Magazines and clips, above;
Pistol and revolver, below
Above: Which is the assault rifle?
As a writer, I strive for precision in my work. Don't always make it, sometimes fall way short, but the idea is, as Twain says, it is better to use the right word than its second cousin. In areas where I have some knowledge, this is usually easier; outside those, I have to look things up, and part of the problem is, that is sometimes hard when you don't know much about that for which you are looking ...
In the current hoopla over guns and controls thereof, there are folks who get bent out of shape over the language concerning certain weapons, notably the term "assault rifles."
I understand this. The media and general public get it wrong more often than not. I saw an interview recently with the Mayor of New York City, and Hizzhonor didn't know the difference between semi-auto and full-auto, and was corrected by the woman interviewing him. He brushed it off as unimportant.
Among the first rules of debate, you have to agree on the definitions of the terms. If I say "sky" and you take it to mean "ground," we don't get far out of the gate. However ...
I have, for years, tried to be precise when it comes to handguns. "Pistol" is not the same as "revolver," though most people use "pistol" to cover all sidearms. Pistols are handguns, but all handguns are not pistols.
A "clip" is not a "magazine," and while both are cartridge holders, they don't work the same way. A side-by-side comparison shows even somebody relatively uneducated about such hardware the differences.
A bullet is not a cartridge, it is only the front end of such. Glocks don't have levers for an external safety, and neither do most revolvers. You don't routinely see .38 auto pistols.
The list goes on and on, but it's nitpicky, and I won't bore you with it. Let's get back to "assault rifles."
Here's the short dictionary definition:
assault rifle
noun
a rapid-fire, magazine-fed automatic rifle designed for infantry use.
Thus defining it means one needs to know what "semi-" and "fully-" mean when prefixing "auto." Here it is:
A semi-automatic weapon
fires when you pull the trigger, once for each pull.

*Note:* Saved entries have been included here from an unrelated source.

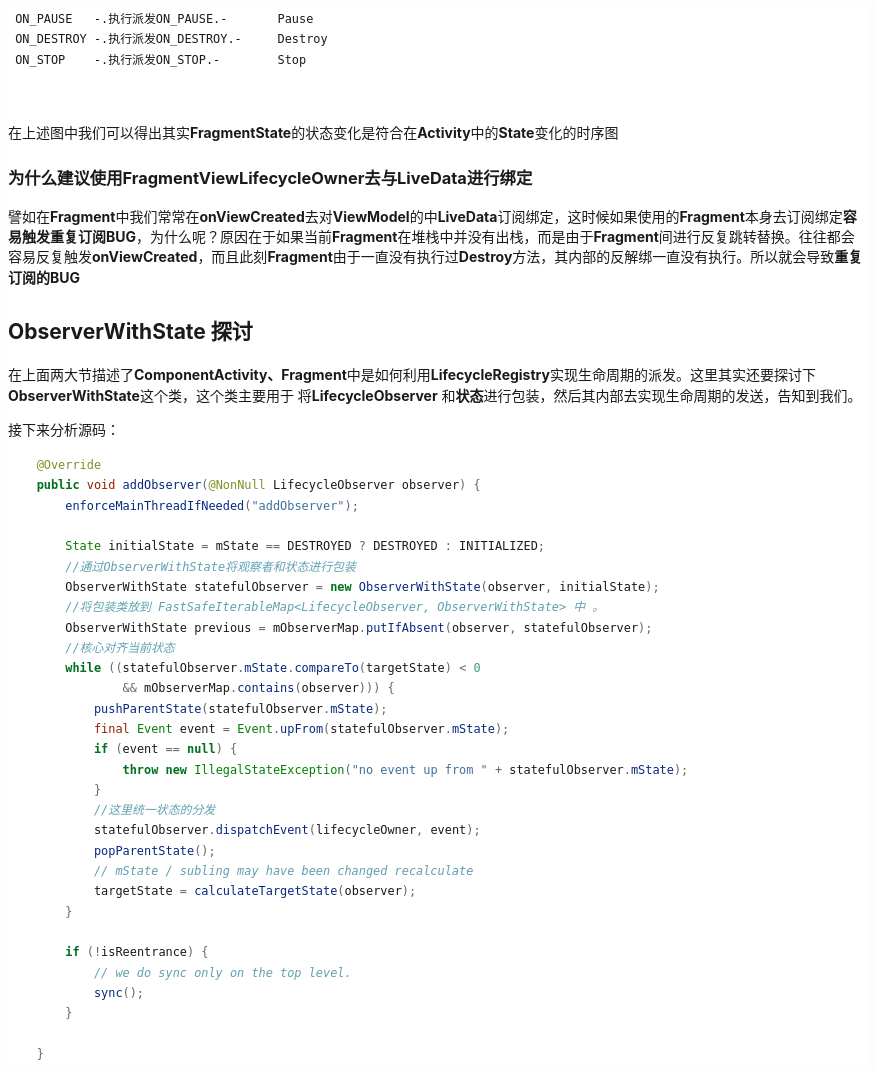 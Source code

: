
 ```mermaid
 ON_PAUSE	-.执行派发ON_PAUSE.-	   Pause
 ON_DESTROY	-.执行派发ON_DESTROY.-	   Destroy
 ON_STOP	-.执行派发ON_STOP.-	       Stop

 
```

在上述图中我们可以得出其实**FragmentState**的状态变化是符合在**Activity**中的**State**变化的时序图

### 为什么建议使用FragmentViewLifecycleOwner去与LiveData进行绑定

譬如在**Fragment**中我们常常在**onViewCreated**去对**ViewModel**的中**LiveData**订阅绑定，这时候如果使用的**Fragment**本身去订阅绑定**容易触发重复订阅BUG**，为什么呢？原因在于如果当前**Fragment**在堆栈中并没有出栈，而是由于**Fragment**间进行反复跳转替换。往往都会容易反复触发**onViewCreated**，而且此刻**Fragment**由于一直没有执行过**Destroy**方法，其内部的反解绑一直没有执行。所以就会导致**重复订阅的BUG**

## ObserverWithState 探讨

在上面两大节描述了**ComponentActivity、Fragment**中是如何利用**LifecycleRegistry**实现生命周期的派发。这里其实还要探讨下**ObserverWithState**这个类，这个类主要用于 将**LifecycleObserver** 和**状态**进行包装，然后其内部去实现生命周期的发送，告知到我们。

接下来分析源码：

```java
    @Override
    public void addObserver(@NonNull LifecycleObserver observer) {
        enforceMainThreadIfNeeded("addObserver");
        
        State initialState = mState == DESTROYED ? DESTROYED : INITIALIZED;
        //通过ObserverWithState将观察者和状态进行包装
        ObserverWithState statefulObserver = new ObserverWithState(observer, initialState);
        //将包装类放到 FastSafeIterableMap<LifecycleObserver, ObserverWithState> 中 。
        ObserverWithState previous = mObserverMap.putIfAbsent(observer, statefulObserver);
		//核心对齐当前状态
        while ((statefulObserver.mState.compareTo(targetState) < 0
                && mObserverMap.contains(observer))) {
            pushParentState(statefulObserver.mState);
            final Event event = Event.upFrom(statefulObserver.mState);
            if (event == null) {
                throw new IllegalStateException("no event up from " + statefulObserver.mState);
            }
            //这里统一状态的分发
            statefulObserver.dispatchEvent(lifecycleOwner, event);
            popParentState();
            // mState / subling may have been changed recalculate
            targetState = calculateTargetState(observer);
        }

        if (!isReentrance) {
            // we do sync only on the top level.
            sync();
        }
        
    }
```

It reloads the firing chamber, generally using the recoil from the fired round, either directly or by shunting gases, and will continue firing with each trigger pull until empty.
A fully-automatic weapon
fires when you pull the trigger and keeps firing until you let the trigger go, or it runs dry. (or jams.) The term most folks probably know for it is "machine gun," though this is not quite accurate. (Submachine guns usually fire pistol rounds, by the by.)
Semi-automatic weapons, pistols and rifles, are mostly legal for civilians in the US. Fully-automatic weapons require special federal permits, background checks by the FBI, and often the approval of your local sheriff. Nobody is making them here for civilian use any more, and they are expensive used.

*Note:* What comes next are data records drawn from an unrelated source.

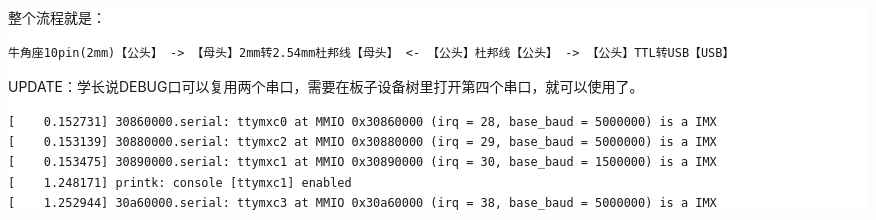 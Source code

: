 整个流程就是：

```
牛角座10pin(2mm)【公头】 -> 【母头】2mm转2.54mm杜邦线【母头】 <- 【公头】杜邦线【公头】 -> 【公头】TTL转USB【USB】
```

UPDATE：学长说DEBUG口可以复用两个串口，需要在板子设备树里打开第四个串口，就可以使用了。

```
[    0.152731] 30860000.serial: ttymxc0 at MMIO 0x30860000 (irq = 28, base_baud = 5000000) is a IMX
[    0.153139] 30880000.serial: ttymxc2 at MMIO 0x30880000 (irq = 29, base_baud = 5000000) is a IMX
[    0.153475] 30890000.serial: ttymxc1 at MMIO 0x30890000 (irq = 30, base_baud = 1500000) is a IMX
[    1.248171] printk: console [ttymxc1] enabled
[    1.252944] 30a60000.serial: ttymxc3 at MMIO 0x30a60000 (irq = 38, base_baud = 5000000) is a IMX
```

What most people think of when they think of assault rifle is the AR-15. Technically, since this is a semi-automatic rifle, it doesn't qualify. However, the error is understandable, since, save for the selector switch that allows a shooter to choose between fully-auto and semi-auto (and in some cases, triplet fire) the two look exactly alike. I've fired both, and I couldn't tell which was which in a picture unless the selector was in it. There are all kinds of custom-made bits and pieces that change the look, too.
The AR-15, aka the "black rifle," is essentially the same weapon, same caliber, same magazine, everything as the military M-16 or newer and shorter M-4, except for full-auto capabilities. Those differences are mostly internal. It was civilianized to make it widely available.

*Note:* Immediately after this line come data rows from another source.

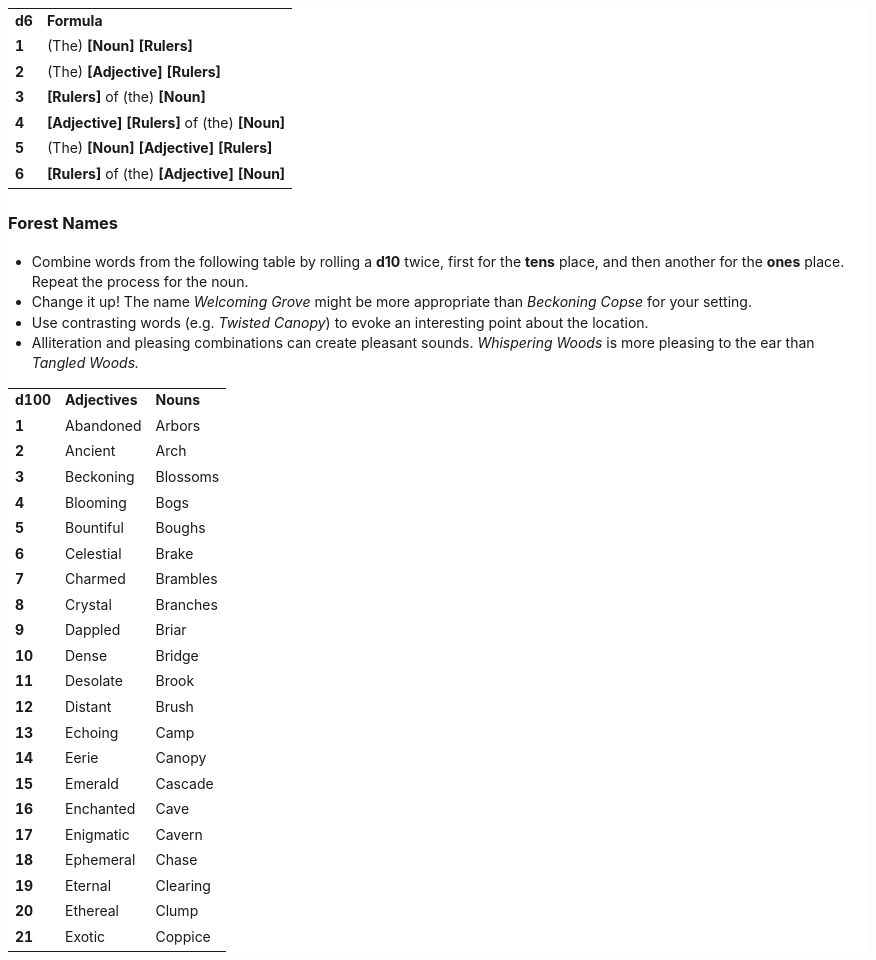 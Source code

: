 |        |                                                  |
| ------ | ------------------------------------------------ |
| **d6** | **Formula**                                      |
| **1**  | (The) **[Noun]** **[Rulers]**                    |
| **2**  | (The) **[Adjective]** **[Rulers]**               |
| **3**  | **[Rulers]** of (the) **[Noun]**                 |
| **4**  | **[Adjective]** **[Rulers]** of (the) **[Noun]** |
| **5**  | (The) **[Noun]** **[Adjective]** **[Rulers]**    |
| **6**  | **[Rulers]** of (the) **[Adjective]** **[Noun]** |

### Forest Names

- Combine words from the following table by rolling a **d10** twice, first for the **tens** place, and then another for the **ones** place. Repeat the process for the noun. 
- Change it up! The name _Welcoming Grove_ might be more appropriate than _Beckoning Copse_ for your setting.
- Use contrasting words (e.g. _Twisted Canopy_) to evoke an interesting point about the location.
- Alliteration and pleasing combinations can create pleasant sounds. _Whispering Woods_ is more pleasing to the ear than _Tangled Woods._ 

|          |                |             |
| -------- | -------------- | ----------- |
| **d100** | **Adjectives** | **Nouns**   |
| **1**    | Abandoned      | Arbors      |
| **2**    | Ancient        | Arch        |
| **3**    | Beckoning      | Blossoms    |
| **4**    | Blooming       | Bogs        |
| **5**    | Bountiful      | Boughs      |
| **6**    | Celestial      | Brake       |
| **7**    | Charmed        | Brambles    |
| **8**    | Crystal        | Branches    |
| **9**    | Dappled        | Briar       |
| **10**   | Dense          | Bridge      |
| **11**   | Desolate       | Brook       |
| **12**   | Distant        | Brush       |
| **13**   | Echoing        | Camp        |
| **14**   | Eerie          | Canopy      |
| **15**   | Emerald        | Cascade     |
| **16**   | Enchanted      | Cave        |
| **17**   | Enigmatic      | Cavern      |
| **18**   | Ephemeral      | Chase       |
| **19**   | Eternal        | Clearing    |
| **20**   | Ethereal       | Clump       |
| **21**   | Exotic         | Coppice     |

As a deer rifle, I wouldn't want it. If you dropped it into a nice walnut stock, it would still be a crappy hunting rifle. You need twenty rounds for Bambi, find another hobby, 'cause you suck at at this.
The folks who get terribly bent of of shape by people calling an AR-15 or Bushmaster or whatever brand an assault rifle when it, you know, really isn't aren't helping the debate. It is also a nitpick of a tactic.
If it looks like a duck and quacks like a duck, people are going to call it that, even if it is a gull in drag.
A skilled shooter can fire one of these civilian suckers almost as fast as somebody can the full-auto versions. I've seen exhibition shooters cook off a .45 Colt slab-side pistol manually at 600 rounds per minute, which qualifies as machine-gun rate of fire. And full-auto is not as accurate as semi-auto, ask anybody who has shot both. Which is why the military's versions have selectors.
A high-capacity military-style weapon that is a dead-ringer for the U.S. Army's issue rifle–look at the pictures above and tell me which is which–save for the selector switch is splitting hairs, and anybody who pays attention is going to notice it. It was not designed for Bambi, it was designed for Charlie and Boris and Abdul, and folks who try that hunting defense are wasting their time. It's not the right tool for that job.
9 comments:
You lost me at "You need twenty rounds for Bambi, find another hobby, 'cause you suck at at this."
The AR15 isn't used for deer hunting because the .223 ammo is under-powered. My pump-action Remington 7600 in .308 can take a twenty-round magazine. So fucking what?
Oops, I typed the captcha into the edit box.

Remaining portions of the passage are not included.